The Inn of Hospitality and the Bountiful Table are images that John Chrysostom uses to speak out our experience of church. Before baptism the inn has doors hanging loosely on broken hinges; it is a dangerous, chaotic place. The inn of the church is one of gracious people, safe and peaceful, its doors open easily to where we can share bountiful gifts at a table that groans under the weight of such abundant blessing.
We reverently receive the mystical bread. We do not rush this acton of taking, speaking Amen, and placing it in our mouths. We savor the vivifying bread of life. Likewise we take the holy cup, speak Amen, bring it to our lips, and drink. We enjoy the cup that inebriates our sprit with joy.
Those who come to Jesus will be drawn to the Father and will have everlasting life. Jesus says, ‘I am the bread of life’, ‘I will give my flesh for the life of the world’. Jesus has spoken of being raised up, of his approaching ‘hour’, and of the conflict between light and darkness. He will give us his flesh for food when he breaks bread at last supper meal and gives himself over to its fulfillment on Calvary when his body is broken and his blood poured out. This is the food of the bounteous table. The inn of hospitality calls out, ‘come to me all you who are hungry and all you who thirst’.

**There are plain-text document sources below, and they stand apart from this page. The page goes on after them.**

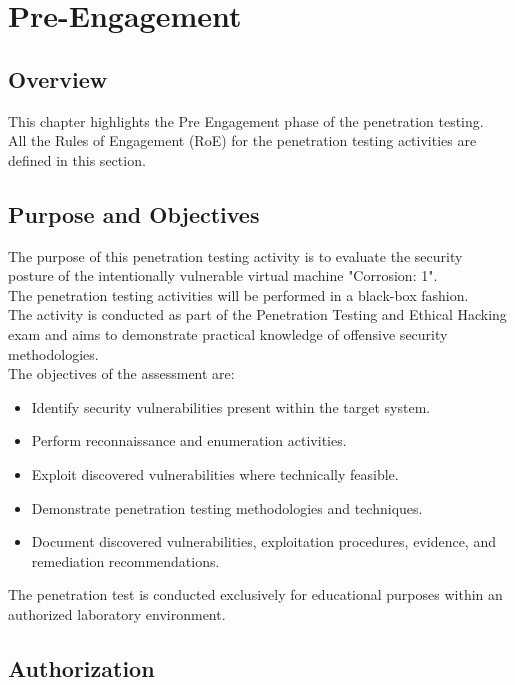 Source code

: \chapter{Pre-Engagement}

\section{Overview}
This chapter highlights the Pre Engagement phase of the penetration testing.
\\

All the Rules of Engagement (RoE) for the penetration testing activities are defined in this section.

\section{Purpose and Objectives}

The purpose of this penetration testing activity is to evaluate the security
posture of the intentionally vulnerable virtual machine "Corrosion: 1".
\\

The penetration testing activities will be performed in a black-box fashion.
\\

The activity is conducted as part of the Penetration Testing and Ethical
Hacking exam and aims to demonstrate practical knowledge of offensive
security methodologies.
\\

The objectives of the assessment are:

\begin{itemize}
    \item Identify security vulnerabilities present within the target system.
    \item Perform reconnaissance and enumeration activities.
    \item Exploit discovered vulnerabilities where technically feasible.
    \item Demonstrate penetration testing methodologies and techniques.
    \item Document discovered vulnerabilities, exploitation procedures,
    evidence, and remediation recommendations.
\end{itemize}

The penetration test is conducted exclusively for educational purposes within
an authorized laboratory environment.


\section{Authorization}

We may find it challenging to explain the beautiful words of John, but when we have eaten at the bounteous table at the inn of hospitality our actions say it all. We want to lead the way for the hungry and thirsty. Today is the feast of Edith Stein, St. Teresa Benedicta of the Cross, OCD. A scholar, Jewish convert and Carmelite religious. Edith died in Auschwitz with her sister and several religious who were Jewish converts as a reprisal for the Dutch bishops speaking out against the Nazis. A witness describes her standing in an open railway car packed with those going ‘East’. It was late at night in a marshaling yard when the soldier on duty saw her as a commanding presence sheltering those in the train and asking him to get water for them. He did, and did not forget that experience. Edith went to her death having said to her sister, ‘let us go with our people’. She knew Jesus in the Eucharist and in these steps to her death could share him. She led her companions to the Inn of Hospitality and shared the refreshment from the bounteous table. He is the living bread, the life of the world.
Today in the Passionist family is the ordination of Emery Kibal, CP as bishop of Kole in the Democratic Republic of the Congo. Emery lived at the Passionist Monastery in Jamaica, NY, working in a neighboring parish and interested in pursuing studies in liturgy. His appointment came as a surprise. His ministry will be in the heart of a very poor country and it is an assignment that is not only difficult for many reasons but also dangerous. He is asked to be in an innkeeper in the Inn of Hospitality indeed, one on the margins of where people travel, but none the less where people hunger and thirst for the Bread of Life.
God asks of us to share the Bread of Life in such different circumstances! Let us find in his generosity strength to be gracious, inviting, self-giving, hopeful and humble.
Fr. William Murphy, CP is the pastor of Immaculate Conception parish in Jamaica, New York.